Data extracted from a collection:
▽
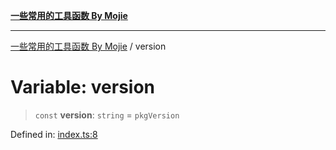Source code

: [**一些常用的工具函数 By Mojie**](../README.md)

***

[一些常用的工具函数 By Mojie](../globals.md) / version

# Variable: version

> `const` **version**: `string` = `pkgVersion`

Defined in: [index.ts:8](https://github.com/mojiefong/utils/blob/835f9f080ca618c45c936acaa9a99d1df0257c97/src/index.ts#L8)

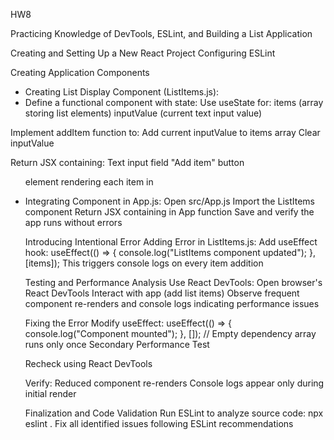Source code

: HW8

Practicing Knowledge of DevTools, ESLint, and Building a List Application

Creating and Setting Up a New React Project
Configuring ESLint

Creating Application Components

- Creating List Display Component (ListItems.js):
- Define a functional component with state:
  Use useState for:
  items (array storing list elements)
  inputValue (current text input value)

Implement addItem function to:
Add current inputValue to items array
Clear inputValue

Return JSX containing:
Text input field
"Add item" button

<ul> element rendering each item in <li>

Integrating Component in App.js:
Open src/App.js
Import the ListItems component
Return JSX containing <ListItems /> in App function
Save and verify the app runs without errors

Introducing Intentional Error
Adding Error in ListItems.js:
Add useEffect hook:
useEffect(() => {
console.log("ListItems component updated");
}, [items]);
This triggers console logs on every item addition

Testing and Performance Analysis
Use React DevTools:
Open browser's React DevTools
Interact with app (add list items)
Observe frequent component re-renders and console logs indicating performance issues

Fixing the Error
Modify useEffect:
useEffect(() => {
console.log("Component mounted");
}, []); // Empty dependency array runs only once
Secondary Performance Test

Recheck using React DevTools

Verify:
Reduced component re-renders
Console logs appear only during initial render

Finalization and Code Validation
Run ESLint to analyze source code: npx eslint .
Fix all identified issues following ESLint recommendations
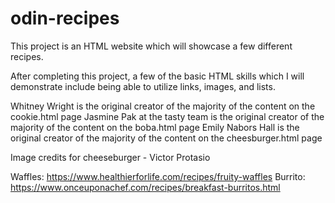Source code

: # odin-recipes
This project is an HTML website which will showcase a few different recipes.

After completing this project, a few of the basic HTML skills which I will demonstrate include being able to utilize links, images, and lists.

Whitney Wright is the original creator of the majority of the content on the cookie.html page
Jasmine Pak at the tasty team is the original creator of the majority of the content on the boba.html page
Emily Nabors Hall is the original creator of the majority of the content on the cheesburger.html page

Image credits for cheeseburger - Victor Protasio

Waffles: https://www.healthierforlife.com/recipes/fruity-waffles
Burrito: https://www.onceuponachef.com/recipes/breakfast-burritos.html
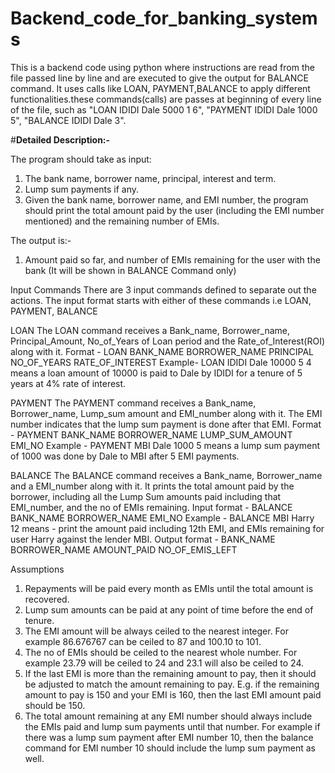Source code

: # Backend_code_for_banking_systems
This is a backend code using python where instructions are read from the file passed line by line and are executed to give the output for BALANCE command. It uses calls like LOAN, PAYMENT,BALANCE to apply different functionalities.these commands(calls) are passes at beginning of every line of the file, such as  "LOAN IDIDI Dale 5000 1 6", "PAYMENT IDIDI Dale 1000 5", "BALANCE IDIDI Dale 3".

#**Detailed Description:-**

The program should take as input:

1. The bank name, borrower name, principal, interest and term.
2. Lump sum payments if any.
3. Given the bank name, borrower name, and EMI number, the program should print the total amount paid by the user (including the EMI number mentioned) and the remaining number of EMIs.

The output is:- 
1. Amount paid so far, and number of EMIs remaining for the user with the bank (It will be shown in BALANCE Command only)

Input Commands
There are 3 input commands defined to separate out the actions. The input format starts with either of these commands i.e LOAN, PAYMENT, BALANCE


LOAN
The LOAN command receives a Bank_name, Borrower_name, Principal_Amount, No_of_Years of Loan period and the Rate_of_Interest(ROI) along with it.
Format - LOAN BANK_NAME BORROWER_NAME PRINCIPAL NO_OF_YEARS RATE_OF_INTEREST
Example- LOAN IDIDI Dale 10000 5 4 means a loan amount of 10000 is paid to Dale by IDIDI for a tenure of 5 years at 4% rate of interest.

PAYMENT
The PAYMENT command receives a Bank_name, Borrower_name, Lump_sum amount and EMI_number along with it. The EMI number indicates that the lump sum payment is done after that EMI.
Format - PAYMENT BANK_NAME BORROWER_NAME LUMP_SUM_AMOUNT EMI_NO
Example - PAYMENT MBI Dale 1000 5 means a lump sum payment of 1000 was done by Dale to MBI after 5 EMI payments.

BALANCE
The BALANCE command receives a Bank_name, Borrower_name and a EMI_number along with it. It prints the total amount paid by the borrower, including all the Lump Sum amounts paid including that EMI_number, and the no of EMIs remaining.
Input format - BALANCE BANK_NAME BORROWER_NAME EMI_NO
Example - BALANCE MBI Harry 12 means - print the amount paid including 12th EMI, and EMIs remaining for user Harry against the lender MBI.
Output format - BANK_NAME BORROWER_NAME AMOUNT_PAID NO_OF_EMIS_LEFT

Assumptions
1. Repayments will be paid every month as EMIs until the total amount is recovered.
2. Lump sum amounts can be paid at any point of time before the end of tenure.
3. The EMI amount will be always ceiled to the nearest integer. For example 86.676767 can be ceiled to 87 and 100.10 to 101.
4. The no of EMIs should be ceiled to the nearest whole number. For example 23.79 will be ceiled to 24 and 23.1 will also be ceiled to 24.
5. If the last EMI is more than the remaining amount to pay, then it should be adjusted to match the amount remaining to pay. E.g. if the remaining amount to pay is 150 and your EMI is 160, then the last EMI amount paid should be 150.
6. The total amount remaining at any EMI number should always include the EMIs paid and lump sum payments until that number. For example if there was a lump sum payment after EMI number 10, then the balance command for EMI number 10 should include the lump sum payment as well.
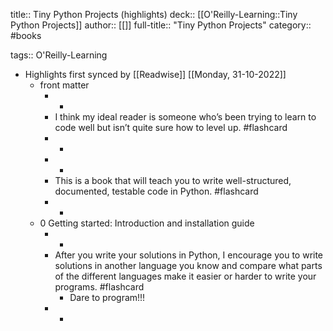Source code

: title:: Tiny Python Projects (highlights)
deck:: [[O'Reilly-Learning::Tiny Python Projects]]
author:: [[]]
full-title:: "Tiny Python Projects"
category:: #books

tags:: O'Reilly-Learning

- Highlights first synced by [[Readwise]] [[Monday, 31-10-2022]]
	- front matter
		- -
		- I think my ideal reader is someone who’s been trying to learn to code well but isn’t quite sure how to level up. #flashcard
		- -
		- -
		- This is a book that will teach you to write well-structured, documented, testable code in Python. #flashcard
		- -
	- 0 Getting started: Introduction and installation guide
		- -
		- After you write your solutions in Python, I encourage you to write solutions in another language you know and compare what parts of the different languages make it easier or harder to write your programs. #flashcard
			- Dare to program!!!
		- -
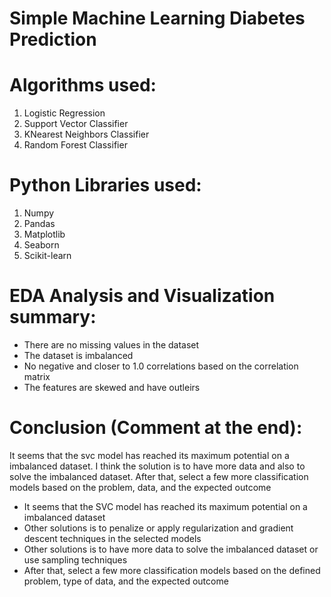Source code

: # Simple Machine Learning Diabetes Prediction

# Algorithms used:
1. Logistic Regression
2. Support Vector Classifier
3. KNearest Neighbors Classifier
4. Random Forest Classifier

# Python Libraries used:
1. Numpy
2. Pandas
3. Matplotlib
4. Seaborn
5. Scikit-learn

# EDA Analysis and Visualization summary:
- There are no missing values in the dataset
- The dataset is imbalanced
- No negative and closer to 1.0 correlations based on the correlation matrix
- The features are skewed and have outleirs

# Conclusion (Comment at the end):
It seems that the svc model has reached its maximum potential on a imbalanced dataset. I think the solution is to have more data and also to solve the imbalanced dataset. 
After that, select a few more classification models based on the problem, data, and the expected outcome
- It seems that the SVC model has reached its maximum potential on a imbalanced dataset
- Other solutions is to penalize or apply regularization and gradient descent techniques in the selected models
- Other solutions is to have more data to solve the imbalanced dataset or use sampling techniques
- After that, select a few more classification models based on the defined problem, type of data, and the expected outcome
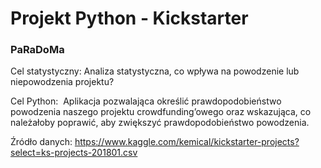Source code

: # Projekt Python - Kickstarter

### PaRaDoMa 

Cel statystyczny: Analiza statystyczna, co wpływa na powodzenie lub niepowodzenia projektu?

Cel Python:  Aplikacja pozwalająca określić prawdopodobieństwo powodzenia naszego projektu crowdfunding’owego oraz wskazująca, co należałoby poprawić, aby zwiększyć prawdopodobieństwo powodzenia.

Źródło danych: https://www.kaggle.com/kemical/kickstarter-projects?select=ks-projects-201801.csv


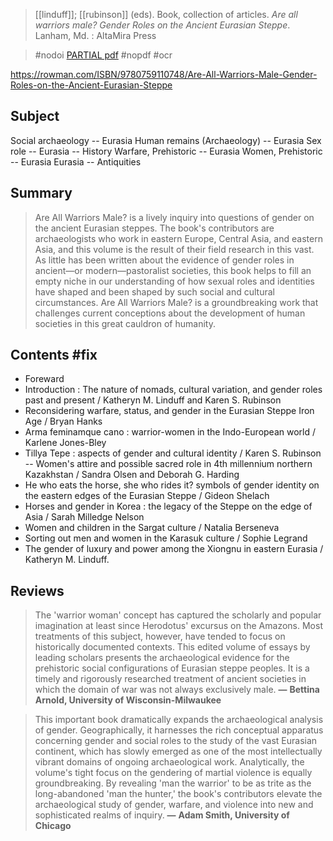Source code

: > [[linduff]]; [[rubinson]] (eds). 
> Book, collection of articles.
> *Are all warriors male? Gender Roles on the Ancient Eurasian Steppe*.
> Lanham, Md. : AltaMira Press

> #nodoi
> [PARTIAL pdf](a/linduff-rubinson2008.pdf) #nopdf 
> #ocr

https://rowman.com/ISBN/9780759110748/Are-All-Warriors-Male-Gender-Roles-on-the-Ancient-Eurasian-Steppe

## Subject
Social archaeology -- Eurasia
Human remains (Archaeology) -- Eurasia
Sex role -- Eurasia -- History
Warfare, Prehistoric -- Eurasia
Women, Prehistoric -- Eurasia
Eurasia -- Antiquities

## Summary
> Are All Warriors Male? is a lively inquiry into questions of gender on the ancient Eurasian steppes. The book's contributors are archaeologists who work in eastern Europe, Central Asia, and eastern Asia, and this volume is the result of their field research in this vast. As little has been written about the evidence of gender roles in ancient—or modern—pastoralist societies, this book helps to fill an empty niche in our understanding of how sexual roles and identities have shaped and been shaped by such social and cultural circumstances. Are All Warriors Male? is a groundbreaking work that challenges current conceptions about the development of human societies in this great cauldron of humanity.

## Contents #fix 
- Foreward
- Introduction : The nature of nomads, cultural variation, and gender roles past and present / Katheryn M. Linduff and Karen S. Rubinson
- Reconsidering warfare, status, and gender in the Eurasian Steppe Iron Age / Bryan Hanks
- Arma feminamque cano : warrior-women in the Indo-European world / Karlene Jones-Bley
- Tillya Tepe : aspects of gender and cultural identity / Karen S. Rubinson -- Women's attire and possible sacred role in 4th millennium northern Kazakhstan / Sandra Olsen and Deborah G. Harding
- He who eats the horse, she who rides it? symbols of gender identity on the eastern edges of the Eurasian Steppe / Gideon Shelach
- Horses and gender in Korea : the legacy of the Steppe on the edge of Asia / Sarah Milledge Nelson
- Women and children in the Sargat culture / Natalia Berseneva
- Sorting out men and women in the Karasuk culture / Sophie Legrand
- The gender of luxury and power among the Xiongnu in eastern Eurasia / Katheryn M. Linduff.

## Reviews
> The 'warrior woman' concept has captured the scholarly and popular imagination at least since Herodotus' excursus on the Amazons. Most treatments of this subject, however, have tended to focus on historically documented contexts. This edited volume of essays by leading scholars presents the archaeological evidence for the prehistoric social configurations of Eurasian steppe peoples. It is a timely and rigorously researched treatment of ancient societies in which the domain of war was not always exclusively male.  **—** **Bettina Arnold, University of Wisconsin-Milwaukee**  
  
  
> This important book dramatically expands the archaeological analysis of gender. Geographically, it harnesses the rich conceptual apparatus concerning gender and social roles to the study of the vast Eurasian continent, which has slowly emerged as one of the most intellectually vibrant domains of ongoing archaeological work. Analytically, the volume's tight focus on the gendering of martial violence is equally groundbreaking. By revealing 'man the warrior' to be as trite as the long-abandoned 'man the hunter,' the book's contributors elevate the archaeological study of gender, warfare, and violence into new and sophisticated realms of inquiry.  **—** **Adam Smith, University of Chicago**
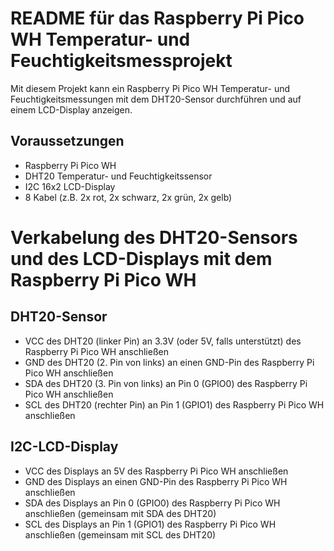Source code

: # README für das Raspberry Pi Pico WH Temperatur- und Feuchtigkeitsmessprojekt

Mit diesem Projekt kann ein Raspberry Pi Pico WH Temperatur- und Feuchtigkeitsmessungen mit dem DHT20-Sensor durchführen und auf einem LCD-Display anzeigen.

## Voraussetzungen

- Raspberry Pi Pico WH
- DHT20 Temperatur- und Feuchtigkeitssensor
- I2C 16x2 LCD-Display
- 8 Kabel (z.B. 2x rot, 2x schwarz, 2x grün, 2x gelb)

# Verkabelung des DHT20-Sensors und des LCD-Displays mit dem Raspberry Pi Pico WH

## DHT20-Sensor
- VCC des DHT20 (linker Pin) an 3.3V (oder 5V, falls unterstützt) des Raspberry Pi Pico WH anschließen
- GND des DHT20 (2. Pin von links) an einen GND-Pin des Raspberry Pi Pico WH anschließen
- SDA des DHT20 (3. Pin von links) an Pin 0 (GPIO0) des Raspberry Pi Pico WH anschließen
- SCL des DHT20 (rechter Pin) an Pin 1 (GPIO1) des Raspberry Pi Pico WH anschließen

## I2C-LCD-Display
- VCC des Displays an 5V des Raspberry Pi Pico WH anschließen
- GND des Displays an einen GND-Pin des Raspberry Pi Pico WH anschließen
- SDA des Displays an Pin 0 (GPIO0) des Raspberry Pi Pico WH anschließen (gemeinsam mit SDA des DHT20)
- SCL des Displays an Pin 1 (GPIO1) des Raspberry Pi Pico WH anschließen (gemeinsam mit SCL des DHT20)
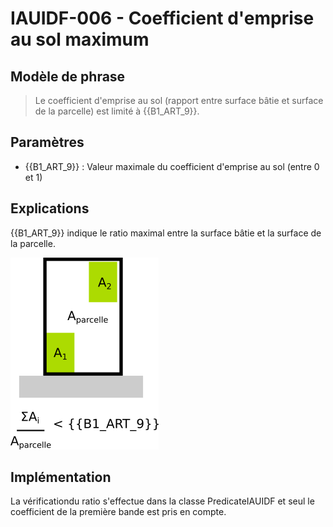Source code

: # IAUIDF-006 - Coefficient d'emprise au sol maximum

## Modèle de phrase

> Le coefficient d'emprise au sol (rapport entre surface bâtie et surface de la parcelle) est limité à {{B1_ART_9}}.

## Paramètres
*  {{B1_ART_9}} : Valeur maximale du coefficient d'emprise au sol (entre 0 et 1)


## Explications

{{B1_ART_9}} indique le ratio maximal entre la surface bâtie et la surface de la parcelle.

![Image montrant la contrainte de distance entre deux  bâtiments](../img/rules/IAUIDF/IAUIDF-006.png)

## Implémentation

La vérificationdu ratio s'effectue dans la classe PredicateIAUIDF et seul le coefficient de la première bande est pris en compte.
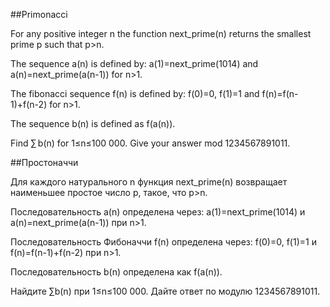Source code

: ##Primonacci


For any positive integer n the function next_prime(n) returns the smallest prime p  such that p>n.


The sequence a(n) is defined by:
a(1)=next_prime(1014) and a(n)=next_prime(a(n-1)) for n>1.



The fibonacci sequence f(n) is defined by:
f(0)=0, f(1)=1 and f(n)=f(n-1)+f(n-2) for n>1.


The sequence b(n) is defined as f(a(n)).


Find ∑ b(n) for 1≤n≤100 000. 
Give your answer mod 1234567891011. 





##Простоначчи

 
Для каждого натурального n функция next_prime(n) возвращает наименьшее простое число p, такое, что p>n. 

 
Последовательность a(n) определена через: 
a(1)=next_prime(1014) и a(n)=next_prime(a(n-1)) при n>1. 

 
Последовательность Фибоначчи f(n) определена через:
f(0)=0, f(1)=1 и f(n)=f(n-1)+f(n-2) при n>1. 

 
Последовательность b(n) определена как f(a(n)). 

 
Найдите ∑b(n) при 1≤n≤100 000.
Дайте ответ по модулю 1234567891011.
△
Task item: Where the string "einen" appears in a line of the entries above, return that line.

Result of this exercise:
- GND des DHT20 (2. Pin von links) an einen GND-Pin des Raspberry Pi Pico WH anschließen
- GND des Displays an einen GND-Pin des Raspberry Pi Pico WH anschließen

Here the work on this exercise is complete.